(Stored data)
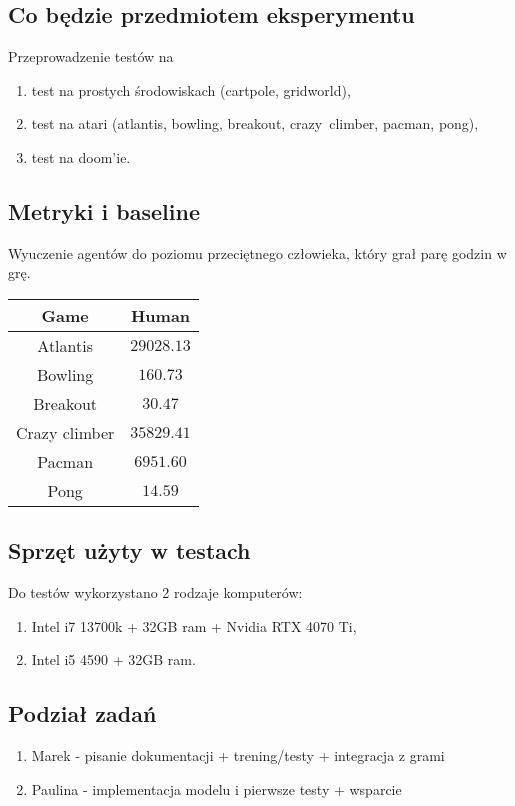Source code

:   \subsection{Co będzie przedmiotem eksperymentu}
    Przeprowadzenie testów na 
    \begin{enumerate}
      \item test na prostych środowiskach (cartpole, gridworld),
      \item test na atari (atlantis, bowling, breakout, crazy~climber, pacman, pong),
      \item test na doom'ie.
    \end{enumerate}

  \subsection{Metryki i baseline}
    
      
        Wyuczenie agentów do poziomu przeciętnego człowieka, który grał parę godzin w grę.  
     
        \begin{tabular}[H]{||c c||} 
        \hline
        Game & Human \\ [0.5ex] 
        \hline\hline
        Atlantis & $29028.13$ \\ 
        \hline
        Bowling & $160.73$  \\
        \hline
        Breakout & $30.47$ \\
        \hline
        Crazy climber & $35829.41$  \\
        \hline
        Pacman & $6951.60$  \\
        \hline
        Pong & $14.59$  \\ [1ex] 
        \hline
        \end{tabular}

  \subsection{Sprzęt użyty w testach}
    Do testów wykorzystano 2 rodzaje komputerów:
    \begin{enumerate}
      \item Intel i7 13700k + 32GB ram + Nvidia RTX 4070 Ti,
      \item Intel i5 4590 + 32GB ram.
    \end{enumerate}  

  \subsection{Podział zadań}
    \begin{enumerate}
      \item Marek - pisanie dokumentacji + trening/testy + integracja z grami
      \item Paulina - implementacja modelu i pierwsze testy + wsparcie
    \end{enumerate}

THE TASK:
Please output each line above exactly and omit all images.

RESPONSE BELOW:
Source code

:   \subsection{Co będzie przedmiotem eksperymentu}
    Przeprowadzenie testów na 
    \begin{enumerate}
      \item test na prostych środowiskach (cartpole, gridworld),
      \item test na atari (atlantis, bowling, breakout, crazy~climber, pacman, pong),
      \item test na doom'ie.
    \end{enumerate}

  \subsection{Metryki i baseline}
    
      
        Wyuczenie agentów do poziomu przeciętnego człowieka, który grał parę godzin w grę.  
     
        \begin{tabular}[H]{||c c||} 
        \hline
        Game & Human \\ [0.5ex] 
        \hline\hline
        Atlantis & $29028.13$ \\ 
        \hline
        Bowling & $160.73$  \\
        \hline
        Breakout & $30.47$ \\
        \hline
        Crazy climber & $35829.41$  \\
        \hline
        Pacman & $6951.60$  \\
        \hline
        Pong & $14.59$  \\ [1ex] 
        \hline
        \end{tabular}

  \subsection{Sprzęt użyty w testach}
    Do testów wykorzystano 2 rodzaje komputerów:
    \begin{enumerate}
      \item Intel i7 13700k + 32GB ram + Nvidia RTX 4070 Ti,
      \item Intel i5 4590 + 32GB ram.
    \end{enumerate}  

  \subsection{Podział zadań}
    \begin{enumerate}
      \item Marek - pisanie dokumentacji + trening/testy + integracja z grami
      \item Paulina - implementacja modelu i pierwsze testy + wsparcie
    \end{enumerate}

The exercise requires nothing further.